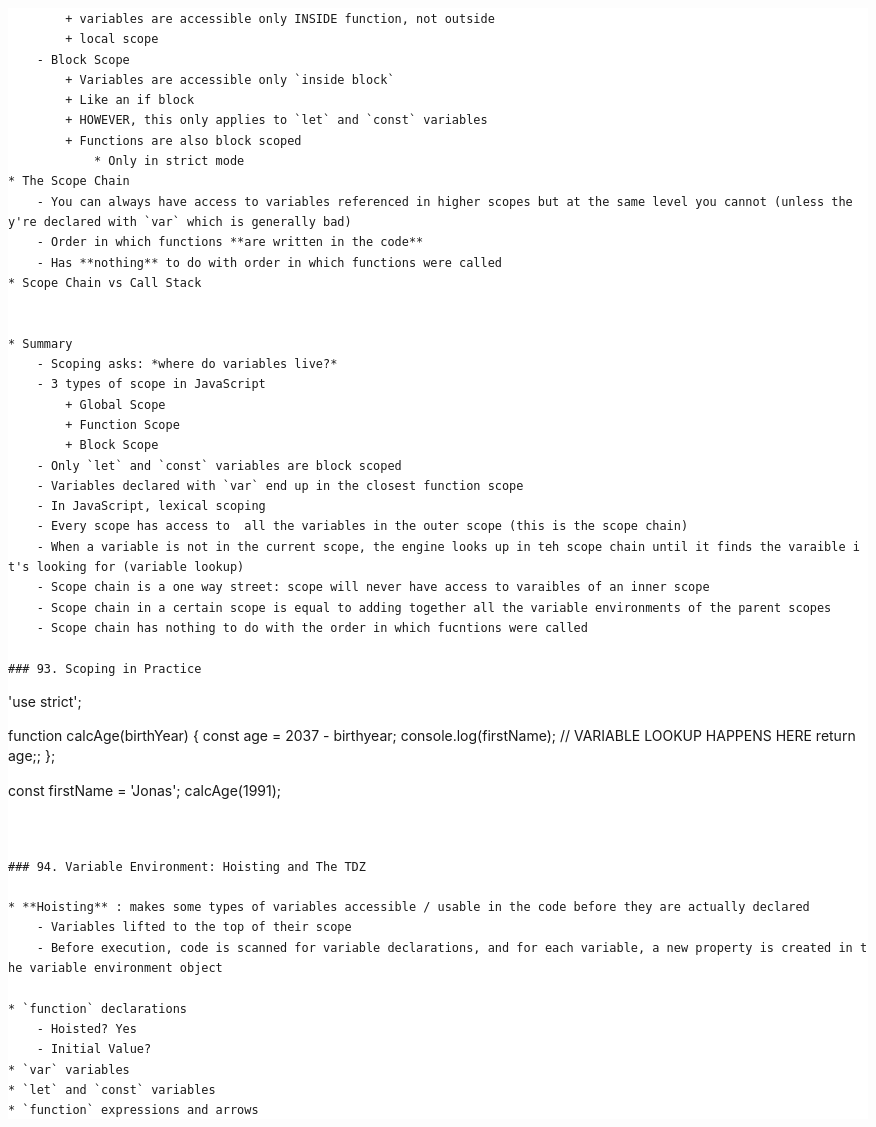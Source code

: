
 ```
        + variables are accessible only INSIDE function, not outside 
        + local scope
    - Block Scope
        + Variables are accessible only `inside block`
        + Like an if block
        + HOWEVER, this only applies to `let` and `const` variables
        + Functions are also block scoped
            * Only in strict mode
* The Scope Chain
    - You can always have access to variables referenced in higher scopes but at the same level you cannot (unless they're declared with `var` which is generally bad)
    - Order in which functions **are written in the code**
    - Has **nothing** to do with order in which functions were called
* Scope Chain vs Call Stack
    

* Summary
    - Scoping asks: *where do variables live?*
    - 3 types of scope in JavaScript
        + Global Scope
        + Function Scope
        + Block Scope
    - Only `let` and `const` variables are block scoped 
    - Variables declared with `var` end up in the closest function scope
    - In JavaScript, lexical scoping 
    - Every scope has access to  all the variables in the outer scope (this is the scope chain)
    - When a variable is not in the current scope, the engine looks up in teh scope chain until it finds the varaible it's looking for (variable lookup)
    - Scope chain is a one way street: scope will never have access to varaibles of an inner scope
    - Scope chain in a certain scope is equal to adding together all the variable environments of the parent scopes 
    - Scope chain has nothing to do with the order in which fucntions were called 

### 93. Scoping in Practice

```
'use strict';

function calcAge(birthYear) {
    const age = 2037 - birthyear;
    console.log(firstName); // VARIABLE LOOKUP HAPPENS HERE
    return age;;
};

const firstName = 'Jonas';
calcAge(1991);
```


### 94. Variable Environment: Hoisting and The TDZ

* **Hoisting** : makes some types of variables accessible / usable in the code before they are actually declared 
    - Variables lifted to the top of their scope 
    - Before execution, code is scanned for variable declarations, and for each variable, a new property is created in the variable environment object
    
* `function` declarations
    - Hoisted? Yes
    - Initial Value? 
* `var` variables
* `let` and `const` variables
* `function` expressions and arrows

```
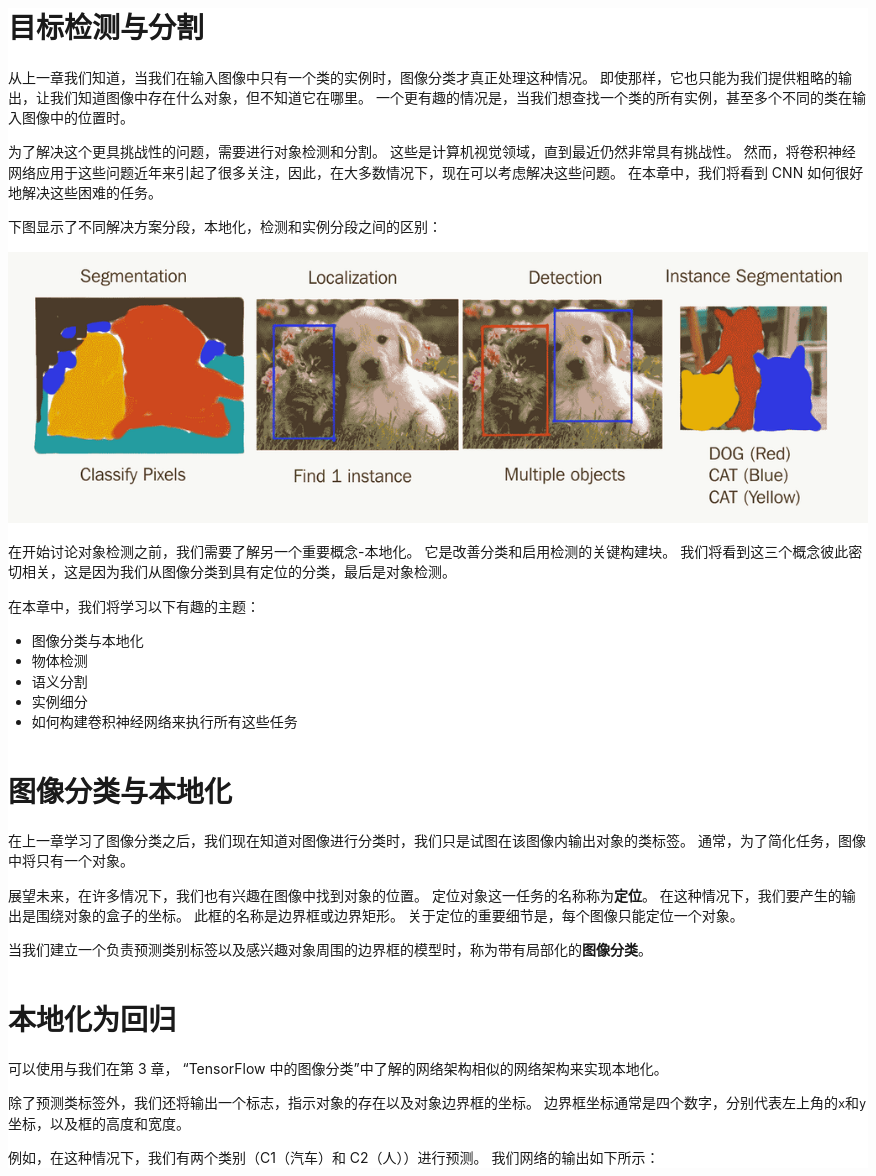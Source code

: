 # 目标检测与分割

从上一章我们知道，当我们在输入图像中只有一个类的实例时，图像分类才真正处理这种情况。 即使那样，它也只能为我们提供粗略的输出，让我们知道图像中存在什么对象，但不知道它在哪里。 一个更有趣的情况是，当我们想查找一个类的所有实例，甚至多个不同的类在输入图像中的位置时。

为了解决这个更具挑战性的问题，需要进行对象检测和分割。 这些是计算机视觉领域，直到最近仍然非常具有挑战性。 然而，将卷积神经网络应用于这些问题近年来引起了很多关注，因此，在大多数情况下，现在可以考虑解决这些问题。 在本章中，我们将看到 CNN 如何很好地解决这些困难的任务。

下图显示了不同解决方案分段，本地化，检测和实例分段之间的区别：

![](img/6fcfed2a-e8e5-4678-8b77-f062f301eb31.png)

在开始讨论对象检测之前，我们需要了解另一个重要概念-本地化。 它是改善分类和启用检测的关键构建块。 我们将看到这三个概念彼此密切相关，这是因为我们从图像分类到具有定位的分类，最后是对象检测。

在本章中，我们将学习以下有趣的主题：

*   图像分类与本地化
*   物体检测
*   语义分割
*   实例细分
*   如何构建卷积神经网络来执行所有这些任务

# 图像分类与本地化

在上一章学习了图像分类之后，我们现在知道对图像进行分类时，我们只是试图在该图像内输出对象的类标签。 通常，为了简化任务，图像中将只有一个对象。

展望未来，在许多情况下，我们也有兴趣在图像中找到对象的位置。 定位对象这一任务的名称称为**定位**。 在这种情况下，我们要产生的输出是围绕对象的盒子的坐标。 此框的名称是边界框或边界矩形。 关于定位的重要细节是，每个图像只能定位一个对象。

当我们建立一个负责预测类别标签以及感兴趣对象周围的边界框的模型时，称为带有局部化的**图像分类**。

# 本地化为回归

可以使用与我们在第 3 章， “TensorFlow 中的图像分类”中了解的网络架构相似的网络架构来实现本地化。

除了预测类标签外，我们还将输出一个标志，指示对象的存在以及对象边界框的坐标。 边界框坐标通常是四个数字，分别代表左上角的`x`和`y`坐标，以及框的高度和宽度。

例如，在这种情况下，我们有两个类别（C1（汽车）和 C2（人））进行预测。 我们网络的输出如下所示：

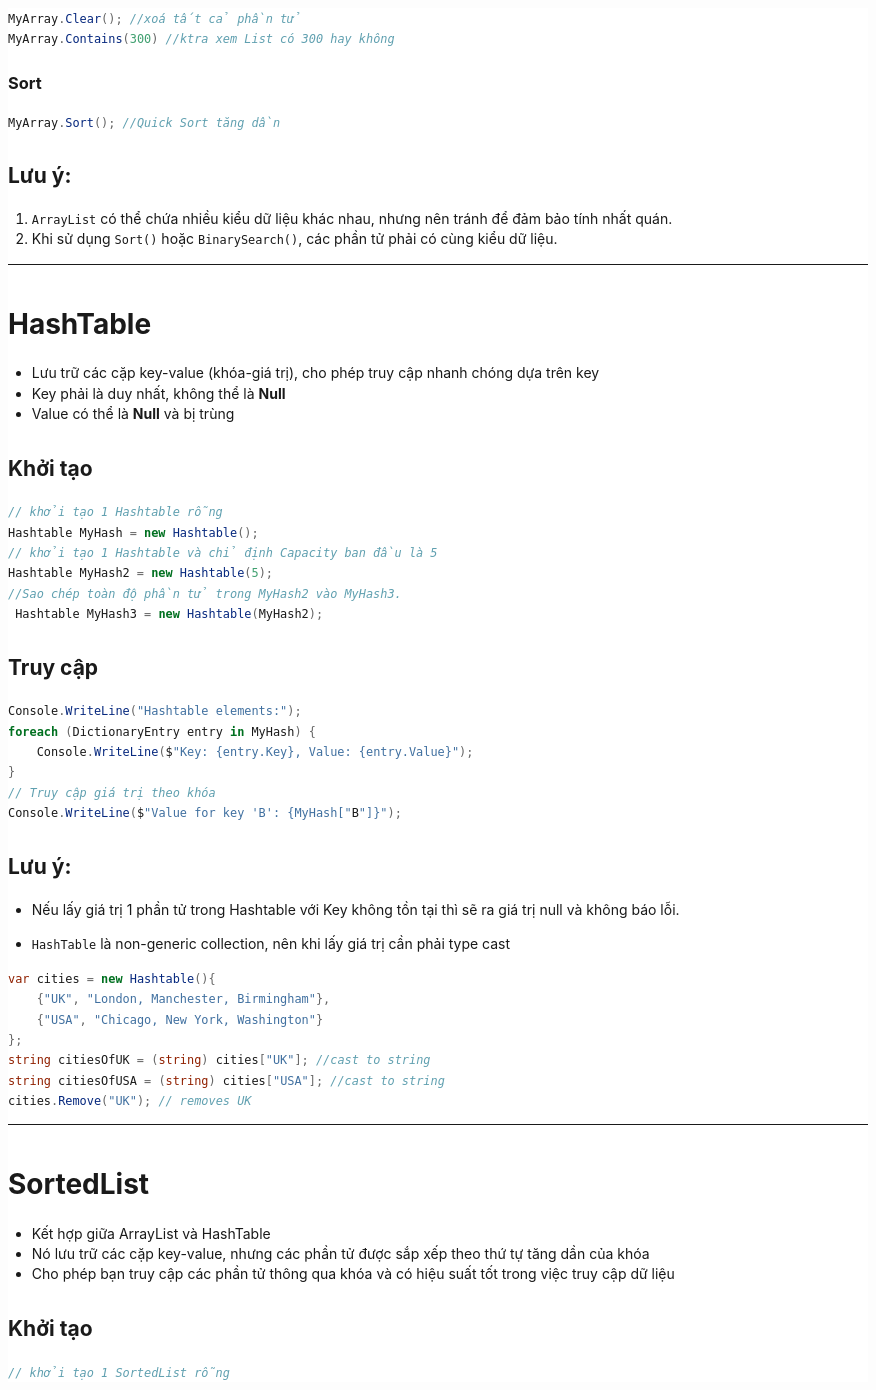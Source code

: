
 ```csharp
MyArray.Clear(); //xoá tất cả phần tử
MyArray.Contains(300) //ktra xem List có 300 hay không
```
### Sort
```csharp
MyArray.Sort(); //Quick Sort tăng dần
```
## Lưu ý:
1. `ArrayList` có thể chứa nhiều kiểu dữ liệu khác nhau, nhưng nên tránh để đảm bảo tính nhất quán.
2. Khi sử dụng `Sort()` hoặc `BinarySearch()`, các phần tử phải có cùng kiểu dữ liệu.
---
# HashTable
- Lưu trữ các cặp key-value (khóa-giá trị), cho phép truy cập nhanh chóng dựa trên key
- Key phải là duy nhất, không thể là **Null**
- Value có thể là **Null** và bị trùng
## Khởi tạo
```csharp
// khởi tạo 1 Hashtable rỗng
Hashtable MyHash = new Hashtable(); 
// khởi tạo 1 Hashtable và chỉ định Capacity ban đầu là 5
Hashtable MyHash2 = new Hashtable(5); 
//Sao chép toàn độ phần tử trong MyHash2 vào MyHash3.
 Hashtable MyHash3 = new Hashtable(MyHash2);
```
## Truy cập
```csharp
Console.WriteLine("Hashtable elements:");
foreach (DictionaryEntry entry in MyHash) {
    Console.WriteLine($"Key: {entry.Key}, Value: {entry.Value}");
}
// Truy cập giá trị theo khóa
Console.WriteLine($"Value for key 'B': {MyHash["B"]}");
```
## Lưu ý:
- Nếu lấy giá trị 1 phần tử trong Hashtable với Key không tồn tại thì sẽ ra giá trị null và không báo lỗi.

- `HashTable` là non-generic collection, nên khi lấy giá trị cần phải type cast
```csharp
var cities = new Hashtable(){
	{"UK", "London, Manchester, Birmingham"},
	{"USA", "Chicago, New York, Washington"}
};
string citiesOfUK = (string) cities["UK"]; //cast to string
string citiesOfUSA = (string) cities["USA"]; //cast to string
cities.Remove("UK"); // removes UK 
```
---
# SortedList
- Kết hợp giữa ArrayList và HashTable
- Nó lưu trữ các cặp key-value, nhưng các phần tử được sắp xếp theo thứ tự tăng dần của khóa
- Cho phép bạn truy cập các phần tử thông qua khóa và có hiệu suất tốt trong việc truy cập dữ liệu
## Khởi tạo
```csharp
// khởi tạo 1 SortedList rỗng
```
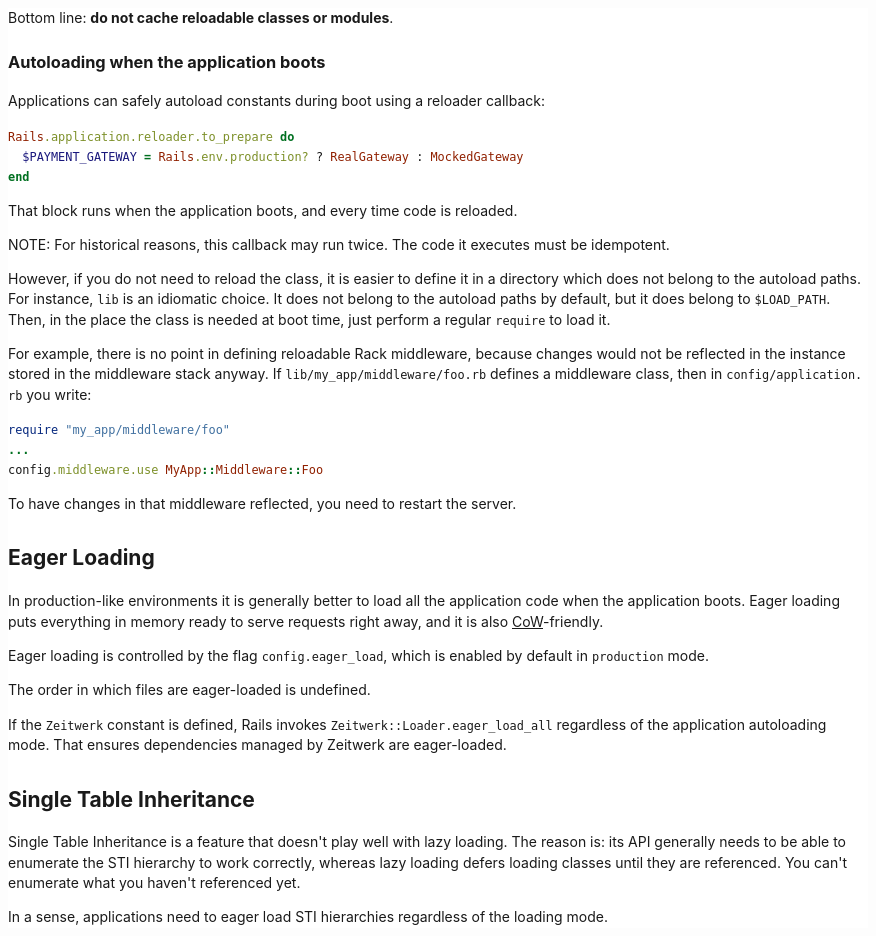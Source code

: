 Bottom line: **do not cache reloadable classes or modules**.

### Autoloading when the application boots

Applications can safely autoload constants during boot using a reloader callback:

```ruby
Rails.application.reloader.to_prepare do
  $PAYMENT_GATEWAY = Rails.env.production? ? RealGateway : MockedGateway
end
```

That block runs when the application boots, and every time code is reloaded.

NOTE: For historical reasons, this callback may run twice. The code it executes must be idempotent.

However, if you do not need to reload the class, it is easier to define it in a directory which does not belong to the autoload paths. For instance, `lib` is an idiomatic choice. It does not belong to the autoload paths by default, but it does belong to `$LOAD_PATH`. Then, in the place the class is needed at boot time, just perform a regular `require` to load it.

For example, there is no point in defining reloadable Rack middleware, because changes would not be reflected in the instance stored in the middleware stack anyway. If `lib/my_app/middleware/foo.rb` defines a middleware class, then in `config/application.rb` you write:

```ruby
require "my_app/middleware/foo"
...
config.middleware.use MyApp::Middleware::Foo
```

To have changes in that middleware reflected, you need to restart the server.


Eager Loading
-------------

In production-like environments it is generally better to load all the application code when the application boots. Eager loading puts everything in memory ready to serve requests right away, and it is also [CoW](https://en.wikipedia.org/wiki/Copy-on-write)-friendly.

Eager loading is controlled by the flag `config.eager_load`, which is enabled by default in `production` mode.

The order in which files are eager-loaded is undefined.

If the `Zeitwerk` constant is defined, Rails invokes `Zeitwerk::Loader.eager_load_all` regardless of the application autoloading mode. That ensures dependencies managed by Zeitwerk are eager-loaded.


Single Table Inheritance
------------------------

Single Table Inheritance is a feature that doesn't play well with lazy loading. The reason is: its API generally needs to be able to enumerate the STI hierarchy to work correctly, whereas lazy loading defers loading classes until they are referenced. You can't enumerate what you haven't referenced yet.

In a sense, applications need to eager load STI hierarchies regardless of the loading mode.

▸ **AIM OF THE TASK**
Wherever the string "callback" turns up in the material, copy the whole line.

▸ **WRITTEN REPLY**
Applications can safely autoload constants during boot using a reloader callback:
NOTE: For historical reasons, this callback may run twice. The code it executes must be idempotent.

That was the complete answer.